Data excerpts:
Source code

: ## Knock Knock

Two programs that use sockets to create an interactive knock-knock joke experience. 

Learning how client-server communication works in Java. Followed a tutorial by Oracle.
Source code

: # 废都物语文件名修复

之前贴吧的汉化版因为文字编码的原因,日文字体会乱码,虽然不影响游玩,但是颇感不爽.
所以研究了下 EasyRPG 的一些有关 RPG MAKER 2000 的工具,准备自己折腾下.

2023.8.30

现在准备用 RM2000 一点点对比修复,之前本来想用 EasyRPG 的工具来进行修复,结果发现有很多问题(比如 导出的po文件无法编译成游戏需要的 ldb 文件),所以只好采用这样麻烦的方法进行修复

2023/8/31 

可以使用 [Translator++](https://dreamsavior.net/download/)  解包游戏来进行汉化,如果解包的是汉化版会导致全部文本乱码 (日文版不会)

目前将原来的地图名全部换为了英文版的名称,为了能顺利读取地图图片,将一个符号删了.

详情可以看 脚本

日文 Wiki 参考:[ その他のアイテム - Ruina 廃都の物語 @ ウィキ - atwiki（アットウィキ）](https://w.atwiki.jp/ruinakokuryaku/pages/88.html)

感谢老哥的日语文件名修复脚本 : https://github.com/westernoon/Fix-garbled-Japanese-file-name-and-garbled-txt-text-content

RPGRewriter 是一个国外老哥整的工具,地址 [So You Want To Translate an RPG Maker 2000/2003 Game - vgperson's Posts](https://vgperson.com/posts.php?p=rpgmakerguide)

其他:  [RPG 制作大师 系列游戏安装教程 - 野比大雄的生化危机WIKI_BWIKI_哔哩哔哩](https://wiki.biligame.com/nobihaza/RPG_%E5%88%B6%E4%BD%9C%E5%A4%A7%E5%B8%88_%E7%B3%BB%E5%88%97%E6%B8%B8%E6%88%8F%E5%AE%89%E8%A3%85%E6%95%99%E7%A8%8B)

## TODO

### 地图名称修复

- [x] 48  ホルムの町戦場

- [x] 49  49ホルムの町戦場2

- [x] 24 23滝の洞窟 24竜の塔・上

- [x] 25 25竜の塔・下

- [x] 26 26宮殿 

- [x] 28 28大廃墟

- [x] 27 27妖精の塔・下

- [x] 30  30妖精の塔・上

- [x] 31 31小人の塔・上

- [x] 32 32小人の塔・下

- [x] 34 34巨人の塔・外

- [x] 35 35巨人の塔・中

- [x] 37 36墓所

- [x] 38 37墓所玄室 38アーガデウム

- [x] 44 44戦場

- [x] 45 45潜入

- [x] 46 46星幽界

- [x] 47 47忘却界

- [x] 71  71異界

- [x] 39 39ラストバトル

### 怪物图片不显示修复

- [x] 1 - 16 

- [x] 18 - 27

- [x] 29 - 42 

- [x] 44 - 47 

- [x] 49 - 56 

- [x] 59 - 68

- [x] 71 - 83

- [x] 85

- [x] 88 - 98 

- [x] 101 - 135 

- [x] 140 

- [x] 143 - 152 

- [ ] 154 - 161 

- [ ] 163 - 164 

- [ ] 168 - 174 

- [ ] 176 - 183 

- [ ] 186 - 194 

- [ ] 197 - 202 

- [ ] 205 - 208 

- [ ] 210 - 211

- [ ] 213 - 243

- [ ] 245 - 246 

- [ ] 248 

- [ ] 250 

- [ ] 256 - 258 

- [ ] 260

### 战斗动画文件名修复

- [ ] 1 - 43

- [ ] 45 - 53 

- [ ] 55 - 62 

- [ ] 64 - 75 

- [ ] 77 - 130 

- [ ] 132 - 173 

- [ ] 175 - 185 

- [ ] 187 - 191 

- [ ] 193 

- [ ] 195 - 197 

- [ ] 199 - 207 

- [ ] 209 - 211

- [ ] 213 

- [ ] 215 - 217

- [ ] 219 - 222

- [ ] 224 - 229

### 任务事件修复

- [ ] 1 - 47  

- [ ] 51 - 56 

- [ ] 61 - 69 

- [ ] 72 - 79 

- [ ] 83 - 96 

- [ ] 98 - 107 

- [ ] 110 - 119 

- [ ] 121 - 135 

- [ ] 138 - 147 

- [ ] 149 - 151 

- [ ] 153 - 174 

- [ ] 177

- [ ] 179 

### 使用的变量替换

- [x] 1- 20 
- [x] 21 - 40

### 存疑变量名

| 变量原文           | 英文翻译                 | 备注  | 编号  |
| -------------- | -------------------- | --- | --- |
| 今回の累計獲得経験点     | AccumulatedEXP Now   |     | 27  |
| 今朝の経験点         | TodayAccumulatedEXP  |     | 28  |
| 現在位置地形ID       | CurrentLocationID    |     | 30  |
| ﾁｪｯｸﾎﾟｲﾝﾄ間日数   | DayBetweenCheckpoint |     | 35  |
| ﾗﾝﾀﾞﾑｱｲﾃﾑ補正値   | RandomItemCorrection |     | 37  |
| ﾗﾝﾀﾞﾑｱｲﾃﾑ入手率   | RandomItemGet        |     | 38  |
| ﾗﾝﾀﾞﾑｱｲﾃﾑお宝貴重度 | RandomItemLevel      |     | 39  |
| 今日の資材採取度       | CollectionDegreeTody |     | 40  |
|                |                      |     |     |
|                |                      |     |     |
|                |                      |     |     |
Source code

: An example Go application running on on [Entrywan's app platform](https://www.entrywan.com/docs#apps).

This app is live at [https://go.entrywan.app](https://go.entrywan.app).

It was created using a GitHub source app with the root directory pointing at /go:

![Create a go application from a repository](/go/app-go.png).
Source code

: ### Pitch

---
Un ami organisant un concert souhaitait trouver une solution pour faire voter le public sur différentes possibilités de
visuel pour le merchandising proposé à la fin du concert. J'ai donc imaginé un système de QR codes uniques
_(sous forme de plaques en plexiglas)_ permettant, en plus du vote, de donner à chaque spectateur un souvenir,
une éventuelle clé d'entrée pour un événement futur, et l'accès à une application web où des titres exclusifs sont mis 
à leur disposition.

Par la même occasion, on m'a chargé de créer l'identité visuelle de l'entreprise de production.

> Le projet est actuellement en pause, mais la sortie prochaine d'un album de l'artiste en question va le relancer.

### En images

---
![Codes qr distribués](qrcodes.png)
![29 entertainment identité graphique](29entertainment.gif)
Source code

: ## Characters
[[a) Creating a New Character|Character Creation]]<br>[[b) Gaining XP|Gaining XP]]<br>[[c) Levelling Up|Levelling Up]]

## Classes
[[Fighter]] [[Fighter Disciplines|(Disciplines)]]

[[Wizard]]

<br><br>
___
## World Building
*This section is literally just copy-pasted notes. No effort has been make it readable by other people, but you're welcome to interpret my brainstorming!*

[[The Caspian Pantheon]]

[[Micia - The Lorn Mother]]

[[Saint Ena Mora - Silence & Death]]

Task to carry out: Output each of the records exactly as it stands above.

Solution for this problem:
Source code

: ## Knock Knock

Two programs that use sockets to create an interactive knock-knock joke experience. 

Learning how client-server communication works in Java. Followed a tutorial by Oracle.
Source code

: # 废都物语文件名修复

之前贴吧的汉化版因为文字编码的原因,日文字体会乱码,虽然不影响游玩,但是颇感不爽.
所以研究了下 EasyRPG 的一些有关 RPG MAKER 2000 的工具,准备自己折腾下.

2023.8.30

现在准备用 RM2000 一点点对比修复,之前本来想用 EasyRPG 的工具来进行修复,结果发现有很多问题(比如 导出的po文件无法编译成游戏需要的 ldb 文件),所以只好采用这样麻烦的方法进行修复

2023/8/31 

可以使用 [Translator++](https://dreamsavior.net/download/)  解包游戏来进行汉化,如果解包的是汉化版会导致全部文本乱码 (日文版不会)

目前将原来的地图名全部换为了英文版的名称,为了能顺利读取地图图片,将一个符号删了.

详情可以看 脚本

日文 Wiki 参考:[ その他のアイテム - Ruina 廃都の物語 @ ウィキ - atwiki（アットウィキ）](https://w.atwiki.jp/ruinakokuryaku/pages/88.html)

感谢老哥的日语文件名修复脚本 : https://github.com/westernoon/Fix-garbled-Japanese-file-name-and-garbled-txt-text-content

RPGRewriter 是一个国外老哥整的工具,地址 [So You Want To Translate an RPG Maker 2000/2003 Game - vgperson's Posts](https://vgperson.com/posts.php?p=rpgmakerguide)

其他:  [RPG 制作大师 系列游戏安装教程 - 野比大雄的生化危机WIKI_BWIKI_哔哩哔哩](https://wiki.biligame.com/nobihaza/RPG_%E5%88%B6%E4%BD%9C%E5%A4%A7%E5%B8%88_%E7%B3%BB%E5%88%97%E6%B8%B8%E6%88%8F%E5%AE%89%E8%A3%85%E6%95%99%E7%A8%8B)

## TODO

### 地图名称修复

- [x] 48  ホルムの町戦場

- [x] 49  49ホルムの町戦場2

- [x] 24 23滝の洞窟 24竜の塔・上

- [x] 25 25竜の塔・下

- [x] 26 26宮殿 

- [x] 28 28大廃墟

- [x] 27 27妖精の塔・下

- [x] 30  30妖精の塔・上

- [x] 31 31小人の塔・上

- [x] 32 32小人の塔・下

- [x] 34 34巨人の塔・外

- [x] 35 35巨人の塔・中

- [x] 37 36墓所

- [x] 38 37墓所玄室 38アーガデウム

- [x] 44 44戦場

- [x] 45 45潜入

- [x] 46 46星幽界

- [x] 47 47忘却界

- [x] 71  71異界

- [x] 39 39ラストバトル

### 怪物图片不显示修复

- [x] 1 - 16 

- [x] 18 - 27

- [x] 29 - 42 

- [x] 44 - 47 

- [x] 49 - 56 

- [x] 59 - 68

- [x] 71 - 83

- [x] 85

- [x] 88 - 98 

- [x] 101 - 135 

- [x] 140 

- [x] 143 - 152 

- [ ] 154 - 161 

- [ ] 163 - 164 

- [ ] 168 - 174 

- [ ] 176 - 183 

- [ ] 186 - 194 

- [ ] 197 - 202 

- [ ] 205 - 208 

- [ ] 210 - 211

- [ ] 213 - 243

- [ ] 245 - 246 

- [ ] 248 

- [ ] 250 

- [ ] 256 - 258 

- [ ] 260

### 战斗动画文件名修复

- [ ] 1 - 43

- [ ] 45 - 53 

- [ ] 55 - 62 

- [ ] 64 - 75 

- [ ] 77 - 130 

- [ ] 132 - 173 

- [ ] 175 - 185 

- [ ] 187 - 191 

- [ ] 193 

- [ ] 195 - 197 

- [ ] 199 - 207 

- [ ] 209 - 211

- [ ] 213 

- [ ] 215 - 217

- [ ] 219 - 222

- [ ] 224 - 229

### 任务事件修复

- [ ] 1 - 47  

- [ ] 51 - 56 

- [ ] 61 - 69 

- [ ] 72 - 79 

- [ ] 83 - 96 

- [ ] 98 - 107 

- [ ] 110 - 119 

- [ ] 121 - 135 

- [ ] 138 - 147 

- [ ] 149 - 151 

- [ ] 153 - 174 

- [ ] 177

- [ ] 179 

### 使用的变量替换

- [x] 1- 20 
- [x] 21 - 40

### 存疑变量名

| 变量原文           | 英文翻译                 | 备注  | 编号  |
| -------------- | -------------------- | --- | --- |
| 今回の累計獲得経験点     | AccumulatedEXP Now   |     | 27  |
| 今朝の経験点         | TodayAccumulatedEXP  |     | 28  |
| 現在位置地形ID       | CurrentLocationID    |     | 30  |
| ﾁｪｯｸﾎﾟｲﾝﾄ間日数   | DayBetweenCheckpoint |     | 35  |
| ﾗﾝﾀﾞﾑｱｲﾃﾑ補正値   | RandomItemCorrection |     | 37  |
| ﾗﾝﾀﾞﾑｱｲﾃﾑ入手率   | RandomItemGet        |     | 38  |
| ﾗﾝﾀﾞﾑｱｲﾃﾑお宝貴重度 | RandomItemLevel      |     | 39  |
| 今日の資材採取度       | CollectionDegreeTody |     | 40  |
|                |                      |     |     |
|                |                      |     |     |
|                |                      |     |     |
Source code

: An example Go application running on on [Entrywan's app platform](https://www.entrywan.com/docs#apps).

This app is live at [https://go.entrywan.app](https://go.entrywan.app).

It was created using a GitHub source app with the root directory pointing at /go:

![Create a go application from a repository](/go/app-go.png).
Source code

: ### Pitch

---
Un ami organisant un concert souhaitait trouver une solution pour faire voter le public sur différentes possibilités de
visuel pour le merchandising proposé à la fin du concert. J'ai donc imaginé un système de QR codes uniques
_(sous forme de plaques en plexiglas)_ permettant, en plus du vote, de donner à chaque spectateur un souvenir,
une éventuelle clé d'entrée pour un événement futur, et l'accès à une application web où des titres exclusifs sont mis 
à leur disposition.

Par la même occasion, on m'a chargé de créer l'identité visuelle de l'entreprise de production.

> Le projet est actuellement en pause, mais la sortie prochaine d'un album de l'artiste en question va le relancer.

### En images

---
![Codes qr distribués](qrcodes.png)
![29 entertainment identité graphique](29entertainment.gif)
Source code

: ## Characters
[[a) Creating a New Character|Character Creation]]<br>[[b) Gaining XP|Gaining XP]]<br>[[c) Levelling Up|Levelling Up]]

## Classes
[[Fighter]] [[Fighter Disciplines|(Disciplines)]]

[[Wizard]]

<br><br>
___
## World Building
*This section is literally just copy-pasted notes. No effort has been make it readable by other people, but you're welcome to interpret my brainstorming!*

[[The Caspian Pantheon]]

[[Micia - The Lorn Mother]]

[[Saint Ena Mora - Silence & Death]]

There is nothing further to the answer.